▶ Exercise
Transcribe the material from its first line onward, ending with the line that contains "0.910 & 0.449 \\" and adding nothing beyond it.
○ ○ ○ ○ ○ ○ ○
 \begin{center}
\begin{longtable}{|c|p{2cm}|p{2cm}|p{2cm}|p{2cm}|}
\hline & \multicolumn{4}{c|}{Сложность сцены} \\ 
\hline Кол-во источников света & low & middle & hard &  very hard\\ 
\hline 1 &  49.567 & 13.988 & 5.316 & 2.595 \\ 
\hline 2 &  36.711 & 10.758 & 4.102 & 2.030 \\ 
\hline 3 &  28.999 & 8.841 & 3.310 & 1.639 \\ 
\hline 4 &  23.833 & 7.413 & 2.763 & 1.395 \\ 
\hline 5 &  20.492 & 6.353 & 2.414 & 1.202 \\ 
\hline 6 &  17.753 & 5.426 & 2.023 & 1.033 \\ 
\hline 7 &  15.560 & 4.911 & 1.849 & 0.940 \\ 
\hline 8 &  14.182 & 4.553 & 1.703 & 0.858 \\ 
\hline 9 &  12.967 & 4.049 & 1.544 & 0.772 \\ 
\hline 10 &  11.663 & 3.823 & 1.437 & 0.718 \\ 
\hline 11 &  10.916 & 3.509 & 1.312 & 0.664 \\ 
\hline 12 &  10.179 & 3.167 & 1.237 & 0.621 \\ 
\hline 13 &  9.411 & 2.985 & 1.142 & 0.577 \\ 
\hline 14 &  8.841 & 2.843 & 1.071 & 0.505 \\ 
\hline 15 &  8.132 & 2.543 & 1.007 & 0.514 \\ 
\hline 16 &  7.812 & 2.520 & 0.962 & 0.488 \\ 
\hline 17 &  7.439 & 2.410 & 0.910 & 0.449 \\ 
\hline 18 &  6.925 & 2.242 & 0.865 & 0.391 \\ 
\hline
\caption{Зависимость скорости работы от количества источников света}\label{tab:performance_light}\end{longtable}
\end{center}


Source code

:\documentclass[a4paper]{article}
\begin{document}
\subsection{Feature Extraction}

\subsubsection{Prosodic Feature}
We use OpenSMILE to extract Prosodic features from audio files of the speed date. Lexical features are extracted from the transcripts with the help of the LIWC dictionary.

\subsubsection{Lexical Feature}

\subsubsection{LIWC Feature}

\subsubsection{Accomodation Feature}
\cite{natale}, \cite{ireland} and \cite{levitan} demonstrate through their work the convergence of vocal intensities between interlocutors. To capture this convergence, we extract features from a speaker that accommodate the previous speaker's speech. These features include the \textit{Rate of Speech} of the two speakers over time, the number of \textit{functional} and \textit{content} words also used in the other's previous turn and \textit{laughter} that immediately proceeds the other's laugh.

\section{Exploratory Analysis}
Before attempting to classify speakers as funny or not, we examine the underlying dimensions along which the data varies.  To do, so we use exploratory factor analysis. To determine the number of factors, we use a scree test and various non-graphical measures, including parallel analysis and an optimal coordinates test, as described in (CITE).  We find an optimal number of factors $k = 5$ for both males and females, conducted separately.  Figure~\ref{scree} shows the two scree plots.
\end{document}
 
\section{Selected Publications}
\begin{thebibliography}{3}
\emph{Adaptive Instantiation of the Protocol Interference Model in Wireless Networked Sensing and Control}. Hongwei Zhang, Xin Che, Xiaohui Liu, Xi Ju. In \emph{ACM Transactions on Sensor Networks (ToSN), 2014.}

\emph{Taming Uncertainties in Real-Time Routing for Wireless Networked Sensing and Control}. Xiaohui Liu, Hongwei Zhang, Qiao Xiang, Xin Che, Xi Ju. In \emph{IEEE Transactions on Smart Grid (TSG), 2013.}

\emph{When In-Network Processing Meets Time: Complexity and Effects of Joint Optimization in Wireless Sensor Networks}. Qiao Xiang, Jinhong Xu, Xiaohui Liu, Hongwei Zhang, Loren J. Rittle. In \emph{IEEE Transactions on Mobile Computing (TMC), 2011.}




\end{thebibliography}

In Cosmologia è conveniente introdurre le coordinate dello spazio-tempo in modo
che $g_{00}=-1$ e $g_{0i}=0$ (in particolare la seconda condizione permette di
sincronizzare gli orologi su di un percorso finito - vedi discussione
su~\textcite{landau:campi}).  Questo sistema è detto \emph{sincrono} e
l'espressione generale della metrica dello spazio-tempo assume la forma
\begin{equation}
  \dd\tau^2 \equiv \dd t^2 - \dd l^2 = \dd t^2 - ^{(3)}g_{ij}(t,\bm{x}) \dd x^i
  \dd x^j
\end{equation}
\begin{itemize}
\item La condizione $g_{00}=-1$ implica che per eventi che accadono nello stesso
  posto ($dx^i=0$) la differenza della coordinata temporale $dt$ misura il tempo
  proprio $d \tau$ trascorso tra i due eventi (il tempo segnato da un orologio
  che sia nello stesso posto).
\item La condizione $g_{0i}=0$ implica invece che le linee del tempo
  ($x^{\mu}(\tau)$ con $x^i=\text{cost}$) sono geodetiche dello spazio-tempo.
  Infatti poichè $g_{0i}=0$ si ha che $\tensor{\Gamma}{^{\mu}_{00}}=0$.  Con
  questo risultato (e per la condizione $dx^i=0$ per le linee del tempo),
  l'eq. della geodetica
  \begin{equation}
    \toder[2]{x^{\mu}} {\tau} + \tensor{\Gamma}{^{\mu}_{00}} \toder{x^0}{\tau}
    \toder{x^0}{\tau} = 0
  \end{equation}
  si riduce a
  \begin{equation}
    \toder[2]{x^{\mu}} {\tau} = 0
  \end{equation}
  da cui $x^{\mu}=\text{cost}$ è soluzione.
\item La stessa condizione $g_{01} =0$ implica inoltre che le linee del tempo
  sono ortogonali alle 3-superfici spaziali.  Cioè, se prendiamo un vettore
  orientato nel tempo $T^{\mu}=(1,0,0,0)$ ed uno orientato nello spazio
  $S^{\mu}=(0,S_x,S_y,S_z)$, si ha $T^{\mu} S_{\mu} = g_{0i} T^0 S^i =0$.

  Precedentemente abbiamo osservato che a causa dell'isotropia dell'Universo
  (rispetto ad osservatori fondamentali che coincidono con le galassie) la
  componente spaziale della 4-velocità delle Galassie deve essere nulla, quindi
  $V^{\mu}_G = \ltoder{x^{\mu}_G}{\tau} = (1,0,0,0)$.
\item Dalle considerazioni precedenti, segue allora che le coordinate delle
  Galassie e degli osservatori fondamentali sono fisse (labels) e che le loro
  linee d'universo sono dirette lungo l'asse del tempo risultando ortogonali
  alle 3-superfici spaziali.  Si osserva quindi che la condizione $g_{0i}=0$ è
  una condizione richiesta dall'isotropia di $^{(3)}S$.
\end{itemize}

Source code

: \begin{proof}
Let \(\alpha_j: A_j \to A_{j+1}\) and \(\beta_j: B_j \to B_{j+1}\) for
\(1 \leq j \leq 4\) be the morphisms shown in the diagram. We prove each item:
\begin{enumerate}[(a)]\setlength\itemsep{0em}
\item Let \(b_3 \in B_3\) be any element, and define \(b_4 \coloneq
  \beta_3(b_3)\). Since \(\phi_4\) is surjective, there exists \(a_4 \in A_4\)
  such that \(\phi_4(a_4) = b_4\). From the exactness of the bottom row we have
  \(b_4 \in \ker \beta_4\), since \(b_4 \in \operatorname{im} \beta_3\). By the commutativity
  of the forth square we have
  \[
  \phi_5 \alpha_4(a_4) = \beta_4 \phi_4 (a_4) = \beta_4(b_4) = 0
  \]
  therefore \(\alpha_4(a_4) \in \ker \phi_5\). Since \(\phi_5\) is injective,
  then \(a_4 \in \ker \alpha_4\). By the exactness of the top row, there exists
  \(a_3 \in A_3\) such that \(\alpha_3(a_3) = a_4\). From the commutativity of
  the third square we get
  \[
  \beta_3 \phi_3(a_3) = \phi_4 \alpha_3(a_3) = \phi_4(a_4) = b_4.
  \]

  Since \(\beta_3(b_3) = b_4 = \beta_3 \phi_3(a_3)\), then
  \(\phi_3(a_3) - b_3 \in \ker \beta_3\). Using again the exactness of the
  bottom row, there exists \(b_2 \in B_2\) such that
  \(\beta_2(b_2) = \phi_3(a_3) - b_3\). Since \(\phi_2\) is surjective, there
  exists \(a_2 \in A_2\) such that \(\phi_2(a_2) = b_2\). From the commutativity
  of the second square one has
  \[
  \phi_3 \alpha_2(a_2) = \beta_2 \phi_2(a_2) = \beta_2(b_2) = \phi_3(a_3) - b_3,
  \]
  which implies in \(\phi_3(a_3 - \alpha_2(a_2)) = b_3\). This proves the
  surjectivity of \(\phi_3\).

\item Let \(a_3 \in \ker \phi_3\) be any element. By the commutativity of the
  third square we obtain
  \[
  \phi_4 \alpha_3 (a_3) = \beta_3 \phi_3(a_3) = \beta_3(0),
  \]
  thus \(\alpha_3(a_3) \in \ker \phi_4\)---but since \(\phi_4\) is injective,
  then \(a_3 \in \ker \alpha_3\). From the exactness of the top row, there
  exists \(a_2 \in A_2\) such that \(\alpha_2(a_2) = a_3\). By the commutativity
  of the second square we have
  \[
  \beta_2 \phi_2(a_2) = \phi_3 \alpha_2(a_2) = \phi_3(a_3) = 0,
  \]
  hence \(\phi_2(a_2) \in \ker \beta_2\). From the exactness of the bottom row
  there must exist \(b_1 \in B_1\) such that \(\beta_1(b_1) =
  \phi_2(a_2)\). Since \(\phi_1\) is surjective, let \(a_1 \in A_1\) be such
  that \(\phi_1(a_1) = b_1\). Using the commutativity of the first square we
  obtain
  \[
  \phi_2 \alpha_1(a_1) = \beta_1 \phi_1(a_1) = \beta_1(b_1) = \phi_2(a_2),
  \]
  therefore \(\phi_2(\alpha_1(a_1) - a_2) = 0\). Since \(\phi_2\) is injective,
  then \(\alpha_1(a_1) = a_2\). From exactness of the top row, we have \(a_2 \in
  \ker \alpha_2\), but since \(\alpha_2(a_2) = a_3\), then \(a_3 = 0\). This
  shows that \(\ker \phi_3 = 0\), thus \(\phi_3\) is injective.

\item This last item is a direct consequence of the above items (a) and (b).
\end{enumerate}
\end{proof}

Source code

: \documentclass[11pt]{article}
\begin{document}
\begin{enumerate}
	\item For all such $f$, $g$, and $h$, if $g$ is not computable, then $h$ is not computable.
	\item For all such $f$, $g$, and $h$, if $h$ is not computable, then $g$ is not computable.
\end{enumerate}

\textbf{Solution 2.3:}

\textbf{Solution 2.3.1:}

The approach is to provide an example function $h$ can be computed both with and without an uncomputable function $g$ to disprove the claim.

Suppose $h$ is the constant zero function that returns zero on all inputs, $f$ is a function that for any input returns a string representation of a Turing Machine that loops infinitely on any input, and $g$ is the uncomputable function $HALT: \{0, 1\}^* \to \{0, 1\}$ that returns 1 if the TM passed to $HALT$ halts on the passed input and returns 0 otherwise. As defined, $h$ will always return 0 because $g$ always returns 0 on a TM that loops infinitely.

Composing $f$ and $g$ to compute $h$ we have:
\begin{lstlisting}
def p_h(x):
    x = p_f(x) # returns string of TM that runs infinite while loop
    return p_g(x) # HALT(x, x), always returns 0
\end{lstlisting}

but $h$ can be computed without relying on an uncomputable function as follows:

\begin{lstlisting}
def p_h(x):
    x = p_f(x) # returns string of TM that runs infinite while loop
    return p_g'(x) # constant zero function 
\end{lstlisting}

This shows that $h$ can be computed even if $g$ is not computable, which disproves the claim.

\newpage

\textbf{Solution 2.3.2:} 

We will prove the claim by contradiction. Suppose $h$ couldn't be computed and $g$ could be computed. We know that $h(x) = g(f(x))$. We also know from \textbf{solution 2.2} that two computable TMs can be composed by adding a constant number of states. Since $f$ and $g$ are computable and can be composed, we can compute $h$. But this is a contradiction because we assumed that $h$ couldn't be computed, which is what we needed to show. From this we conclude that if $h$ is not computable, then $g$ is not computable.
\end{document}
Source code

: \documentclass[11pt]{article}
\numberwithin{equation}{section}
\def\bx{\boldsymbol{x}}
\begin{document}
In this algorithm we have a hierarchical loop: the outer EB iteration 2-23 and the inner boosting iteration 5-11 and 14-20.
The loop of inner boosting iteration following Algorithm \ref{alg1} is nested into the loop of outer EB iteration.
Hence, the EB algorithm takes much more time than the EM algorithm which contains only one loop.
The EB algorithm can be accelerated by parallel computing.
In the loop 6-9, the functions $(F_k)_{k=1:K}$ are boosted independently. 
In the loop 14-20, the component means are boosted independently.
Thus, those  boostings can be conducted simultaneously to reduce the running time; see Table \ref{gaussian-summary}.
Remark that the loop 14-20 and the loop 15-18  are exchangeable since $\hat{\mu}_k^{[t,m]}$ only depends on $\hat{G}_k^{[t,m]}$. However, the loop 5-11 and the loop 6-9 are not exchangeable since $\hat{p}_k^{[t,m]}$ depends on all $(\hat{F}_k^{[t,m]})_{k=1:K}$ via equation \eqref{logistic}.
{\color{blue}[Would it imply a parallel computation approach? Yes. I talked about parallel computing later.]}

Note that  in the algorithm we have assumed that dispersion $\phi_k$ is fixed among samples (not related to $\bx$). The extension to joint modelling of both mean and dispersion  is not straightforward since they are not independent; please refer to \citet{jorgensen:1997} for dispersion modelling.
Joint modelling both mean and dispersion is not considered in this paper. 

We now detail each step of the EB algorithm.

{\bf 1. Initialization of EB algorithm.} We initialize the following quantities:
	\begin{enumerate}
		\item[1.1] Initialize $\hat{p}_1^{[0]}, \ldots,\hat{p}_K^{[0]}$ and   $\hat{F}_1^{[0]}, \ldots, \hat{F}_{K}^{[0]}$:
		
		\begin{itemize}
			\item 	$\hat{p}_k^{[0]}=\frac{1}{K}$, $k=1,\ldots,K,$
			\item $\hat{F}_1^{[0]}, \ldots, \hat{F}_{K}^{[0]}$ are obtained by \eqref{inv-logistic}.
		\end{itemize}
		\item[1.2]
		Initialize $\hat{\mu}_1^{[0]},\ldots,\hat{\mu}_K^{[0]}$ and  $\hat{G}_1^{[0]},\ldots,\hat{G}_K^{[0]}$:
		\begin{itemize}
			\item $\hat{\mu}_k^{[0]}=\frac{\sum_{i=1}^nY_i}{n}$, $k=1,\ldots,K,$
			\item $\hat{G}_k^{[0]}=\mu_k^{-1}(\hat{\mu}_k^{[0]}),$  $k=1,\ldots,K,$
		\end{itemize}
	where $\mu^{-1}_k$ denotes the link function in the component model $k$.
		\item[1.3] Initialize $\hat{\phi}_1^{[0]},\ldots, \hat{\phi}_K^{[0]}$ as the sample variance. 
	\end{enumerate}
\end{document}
○ ○ ○ ○ ○ ○ ○
▶ Task answer
 \begin{center}
\begin{longtable}{|c|p{2cm}|p{2cm}|p{2cm}|p{2cm}|}
\hline & \multicolumn{4}{c|}{Сложность сцены} \\ 
\hline Кол-во источников света & low & middle & hard &  very hard\\ 
\hline 1 &  49.567 & 13.988 & 5.316 & 2.595 \\ 
\hline 2 &  36.711 & 10.758 & 4.102 & 2.030 \\ 
\hline 3 &  28.999 & 8.841 & 3.310 & 1.639 \\ 
\hline 4 &  23.833 & 7.413 & 2.763 & 1.395 \\ 
\hline 5 &  20.492 & 6.353 & 2.414 & 1.202 \\ 
\hline 6 &  17.753 & 5.426 & 2.023 & 1.033 \\ 
\hline 7 &  15.560 & 4.911 & 1.849 & 0.940 \\ 
\hline 8 &  14.182 & 4.553 & 1.703 & 0.858 \\ 
\hline 9 &  12.967 & 4.049 & 1.544 & 0.772 \\ 
\hline 10 &  11.663 & 3.823 & 1.437 & 0.718 \\ 
\hline 11 &  10.916 & 3.509 & 1.312 & 0.664 \\ 
\hline 12 &  10.179 & 3.167 & 1.237 & 0.621 \\ 
\hline 13 &  9.411 & 2.985 & 1.142 & 0.577 \\ 
\hline 14 &  8.841 & 2.843 & 1.071 & 0.505 \\ 
\hline 15 &  8.132 & 2.543 & 1.007 & 0.514 \\ 
\hline 16 &  7.812 & 2.520 & 0.962 & 0.488 \\ 
\hline 17 &  7.439 & 2.410 & 0.910 & 0.449 \\ 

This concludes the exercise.